━━ Information shown ━━

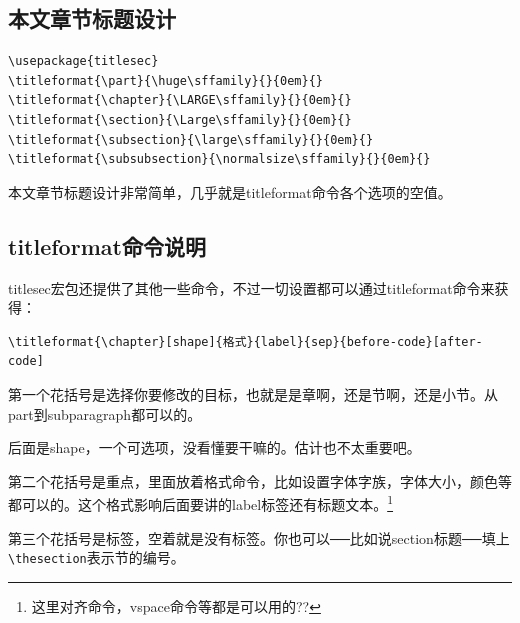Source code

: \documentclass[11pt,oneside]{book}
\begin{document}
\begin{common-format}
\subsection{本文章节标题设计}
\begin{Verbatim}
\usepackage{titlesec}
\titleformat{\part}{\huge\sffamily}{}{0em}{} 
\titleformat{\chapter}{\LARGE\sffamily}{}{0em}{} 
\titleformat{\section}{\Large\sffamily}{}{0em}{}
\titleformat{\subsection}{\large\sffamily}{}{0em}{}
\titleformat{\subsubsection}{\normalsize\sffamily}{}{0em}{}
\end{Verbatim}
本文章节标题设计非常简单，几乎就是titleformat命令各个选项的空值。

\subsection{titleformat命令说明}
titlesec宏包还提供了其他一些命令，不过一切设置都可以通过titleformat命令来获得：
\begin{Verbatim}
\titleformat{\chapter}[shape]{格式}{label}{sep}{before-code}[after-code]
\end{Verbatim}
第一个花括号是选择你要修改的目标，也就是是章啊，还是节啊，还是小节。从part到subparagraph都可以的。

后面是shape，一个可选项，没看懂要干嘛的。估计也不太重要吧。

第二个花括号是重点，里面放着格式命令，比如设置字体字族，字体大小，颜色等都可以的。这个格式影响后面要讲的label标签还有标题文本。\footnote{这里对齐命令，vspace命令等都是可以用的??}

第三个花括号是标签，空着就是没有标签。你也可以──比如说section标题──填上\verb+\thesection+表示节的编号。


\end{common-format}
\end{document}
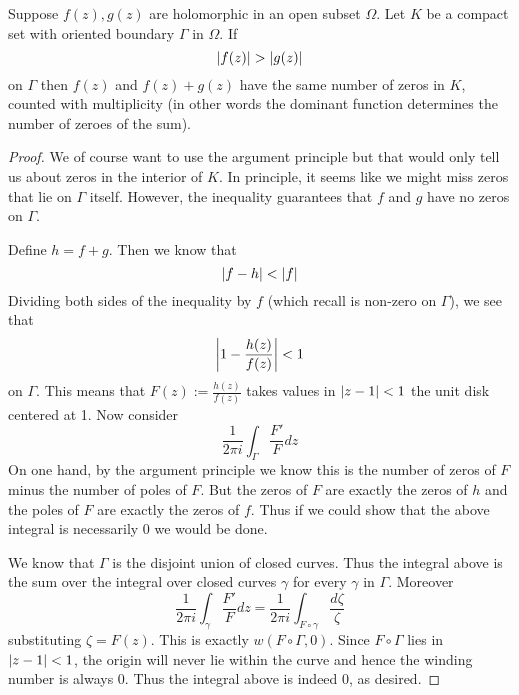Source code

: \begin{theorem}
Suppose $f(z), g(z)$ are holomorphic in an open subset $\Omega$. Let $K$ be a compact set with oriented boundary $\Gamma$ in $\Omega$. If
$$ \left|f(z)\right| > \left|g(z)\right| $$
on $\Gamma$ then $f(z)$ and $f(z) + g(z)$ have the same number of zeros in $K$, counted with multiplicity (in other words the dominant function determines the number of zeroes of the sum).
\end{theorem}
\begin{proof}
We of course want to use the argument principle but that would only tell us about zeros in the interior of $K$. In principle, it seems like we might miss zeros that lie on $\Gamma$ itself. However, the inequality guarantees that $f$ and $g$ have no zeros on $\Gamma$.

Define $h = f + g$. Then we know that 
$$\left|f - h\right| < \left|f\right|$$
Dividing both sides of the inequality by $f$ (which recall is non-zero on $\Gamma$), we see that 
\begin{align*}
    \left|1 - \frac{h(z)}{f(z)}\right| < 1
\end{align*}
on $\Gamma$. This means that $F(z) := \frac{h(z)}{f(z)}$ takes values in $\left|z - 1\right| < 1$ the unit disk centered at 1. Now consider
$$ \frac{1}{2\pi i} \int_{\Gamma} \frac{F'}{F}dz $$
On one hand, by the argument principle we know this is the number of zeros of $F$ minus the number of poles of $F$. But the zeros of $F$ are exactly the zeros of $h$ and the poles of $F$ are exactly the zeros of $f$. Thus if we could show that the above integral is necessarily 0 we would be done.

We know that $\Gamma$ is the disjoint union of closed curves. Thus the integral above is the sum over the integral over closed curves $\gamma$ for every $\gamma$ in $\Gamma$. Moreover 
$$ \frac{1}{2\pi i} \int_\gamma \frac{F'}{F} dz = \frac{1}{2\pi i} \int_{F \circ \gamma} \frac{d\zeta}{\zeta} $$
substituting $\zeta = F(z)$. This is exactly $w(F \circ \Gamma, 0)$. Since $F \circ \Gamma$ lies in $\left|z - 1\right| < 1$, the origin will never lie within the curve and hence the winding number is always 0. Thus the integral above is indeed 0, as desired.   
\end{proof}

━━━
━━ Information shown ━━

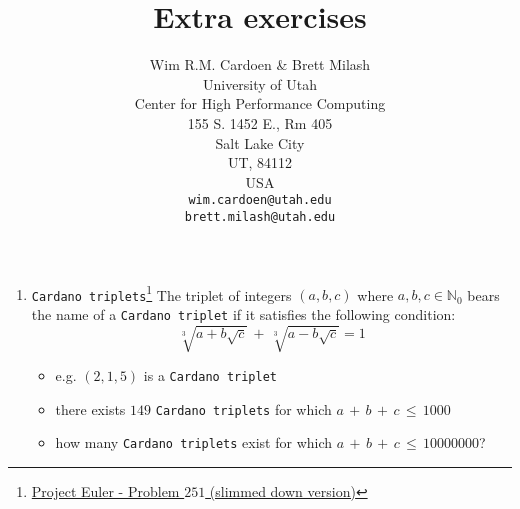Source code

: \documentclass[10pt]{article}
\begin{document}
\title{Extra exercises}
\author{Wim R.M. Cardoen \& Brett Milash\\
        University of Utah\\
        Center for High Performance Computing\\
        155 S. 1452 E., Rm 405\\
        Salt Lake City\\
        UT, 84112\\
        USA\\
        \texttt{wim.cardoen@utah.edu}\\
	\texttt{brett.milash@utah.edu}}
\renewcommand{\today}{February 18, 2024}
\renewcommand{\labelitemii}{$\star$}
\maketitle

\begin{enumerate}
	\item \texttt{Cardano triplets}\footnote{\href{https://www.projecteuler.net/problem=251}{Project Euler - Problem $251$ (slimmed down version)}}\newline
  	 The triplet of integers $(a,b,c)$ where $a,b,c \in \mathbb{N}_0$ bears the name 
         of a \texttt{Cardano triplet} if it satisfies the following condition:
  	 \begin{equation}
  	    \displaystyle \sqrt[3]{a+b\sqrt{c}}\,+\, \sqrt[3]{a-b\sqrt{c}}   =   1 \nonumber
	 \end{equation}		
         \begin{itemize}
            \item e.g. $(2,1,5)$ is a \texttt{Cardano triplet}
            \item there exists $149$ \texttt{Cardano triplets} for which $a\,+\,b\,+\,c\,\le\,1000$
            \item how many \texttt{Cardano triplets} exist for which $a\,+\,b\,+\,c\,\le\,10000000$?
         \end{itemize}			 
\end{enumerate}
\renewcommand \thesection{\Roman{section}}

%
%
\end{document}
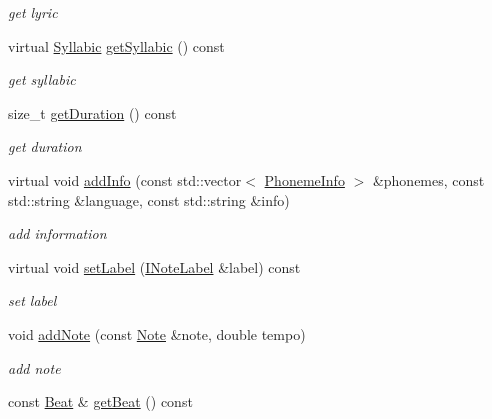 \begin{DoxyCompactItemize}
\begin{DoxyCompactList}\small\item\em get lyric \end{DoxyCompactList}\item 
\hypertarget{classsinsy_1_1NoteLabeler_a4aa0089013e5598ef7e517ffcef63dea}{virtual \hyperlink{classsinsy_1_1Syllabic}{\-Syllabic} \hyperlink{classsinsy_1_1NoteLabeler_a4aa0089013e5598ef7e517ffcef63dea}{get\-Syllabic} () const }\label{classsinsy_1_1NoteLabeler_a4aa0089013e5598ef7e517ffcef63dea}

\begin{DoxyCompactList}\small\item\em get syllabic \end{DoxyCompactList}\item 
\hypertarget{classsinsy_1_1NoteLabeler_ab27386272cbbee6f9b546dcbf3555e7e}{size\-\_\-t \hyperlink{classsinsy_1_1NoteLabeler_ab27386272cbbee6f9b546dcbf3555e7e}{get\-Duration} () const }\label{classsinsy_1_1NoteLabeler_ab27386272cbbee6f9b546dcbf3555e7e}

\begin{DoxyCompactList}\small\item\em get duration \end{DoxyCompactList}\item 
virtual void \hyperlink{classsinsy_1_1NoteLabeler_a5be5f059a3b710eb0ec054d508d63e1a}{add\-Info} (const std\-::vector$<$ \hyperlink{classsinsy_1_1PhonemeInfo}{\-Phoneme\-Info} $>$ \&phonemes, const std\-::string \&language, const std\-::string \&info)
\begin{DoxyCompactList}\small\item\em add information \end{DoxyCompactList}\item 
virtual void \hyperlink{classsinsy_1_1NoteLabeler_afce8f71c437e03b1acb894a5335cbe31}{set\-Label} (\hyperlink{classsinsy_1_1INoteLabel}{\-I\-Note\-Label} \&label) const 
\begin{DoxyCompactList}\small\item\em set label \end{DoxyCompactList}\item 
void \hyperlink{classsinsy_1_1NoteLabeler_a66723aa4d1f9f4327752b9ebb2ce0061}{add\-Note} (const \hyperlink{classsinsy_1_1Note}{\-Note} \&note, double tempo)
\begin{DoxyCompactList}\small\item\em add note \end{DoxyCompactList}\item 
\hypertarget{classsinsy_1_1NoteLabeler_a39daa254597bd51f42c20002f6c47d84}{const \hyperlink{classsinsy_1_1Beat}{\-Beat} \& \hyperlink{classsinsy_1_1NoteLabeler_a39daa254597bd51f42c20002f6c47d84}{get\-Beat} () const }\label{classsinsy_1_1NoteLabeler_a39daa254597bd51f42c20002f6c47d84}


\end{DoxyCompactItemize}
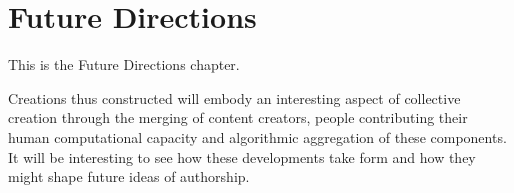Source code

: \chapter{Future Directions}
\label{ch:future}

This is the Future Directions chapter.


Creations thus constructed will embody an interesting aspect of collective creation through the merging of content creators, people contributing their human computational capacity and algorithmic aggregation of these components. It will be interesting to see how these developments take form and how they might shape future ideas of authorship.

━━━
━━ Information shown ━━

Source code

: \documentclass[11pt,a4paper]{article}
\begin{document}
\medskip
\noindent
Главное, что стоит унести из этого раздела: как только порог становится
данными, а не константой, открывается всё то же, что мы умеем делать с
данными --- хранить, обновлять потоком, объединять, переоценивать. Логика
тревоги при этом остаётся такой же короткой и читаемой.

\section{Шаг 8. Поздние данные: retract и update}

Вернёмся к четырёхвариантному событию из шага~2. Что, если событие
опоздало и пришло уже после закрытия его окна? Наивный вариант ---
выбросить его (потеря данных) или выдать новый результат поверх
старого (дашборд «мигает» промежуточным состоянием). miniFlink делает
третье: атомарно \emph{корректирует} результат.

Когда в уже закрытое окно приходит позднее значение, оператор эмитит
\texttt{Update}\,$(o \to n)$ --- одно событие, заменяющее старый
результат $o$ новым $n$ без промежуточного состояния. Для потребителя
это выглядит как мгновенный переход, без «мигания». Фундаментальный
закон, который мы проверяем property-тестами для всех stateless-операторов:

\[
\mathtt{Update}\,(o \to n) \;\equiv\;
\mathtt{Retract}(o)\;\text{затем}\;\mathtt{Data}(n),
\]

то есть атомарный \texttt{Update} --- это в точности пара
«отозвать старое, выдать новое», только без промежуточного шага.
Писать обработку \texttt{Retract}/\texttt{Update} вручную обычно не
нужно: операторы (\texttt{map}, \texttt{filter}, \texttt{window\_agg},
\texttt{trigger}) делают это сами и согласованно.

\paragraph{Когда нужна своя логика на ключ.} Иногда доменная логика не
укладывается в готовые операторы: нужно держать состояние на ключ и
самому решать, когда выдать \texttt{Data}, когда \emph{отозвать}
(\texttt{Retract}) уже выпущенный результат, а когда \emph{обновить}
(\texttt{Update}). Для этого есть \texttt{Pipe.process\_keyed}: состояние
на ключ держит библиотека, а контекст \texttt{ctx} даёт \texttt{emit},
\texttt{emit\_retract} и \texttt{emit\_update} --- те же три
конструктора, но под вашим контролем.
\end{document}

━━━

What the exercise asks:
Every line holding the word "exactly" should be copied out of the records above.

Answer section:
On one hand, by the argument principle we know this is the number of zeros of $F$ minus the number of poles of $F$. But the zeros of $F$ are exactly the zeros of $h$ and the poles of $F$ are exactly the zeros of $f$. Thus if we could show that the above integral is necessarily 0 we would be done.
substituting $\zeta = F(z)$. This is exactly $w(F \circ \Gamma, 0)$. Since $F \circ \Gamma$ lies in $\left|z - 1\right| < 1$, the origin will never lie within the curve and hence the winding number is always 0. Thus the integral above is indeed 0, as desired.   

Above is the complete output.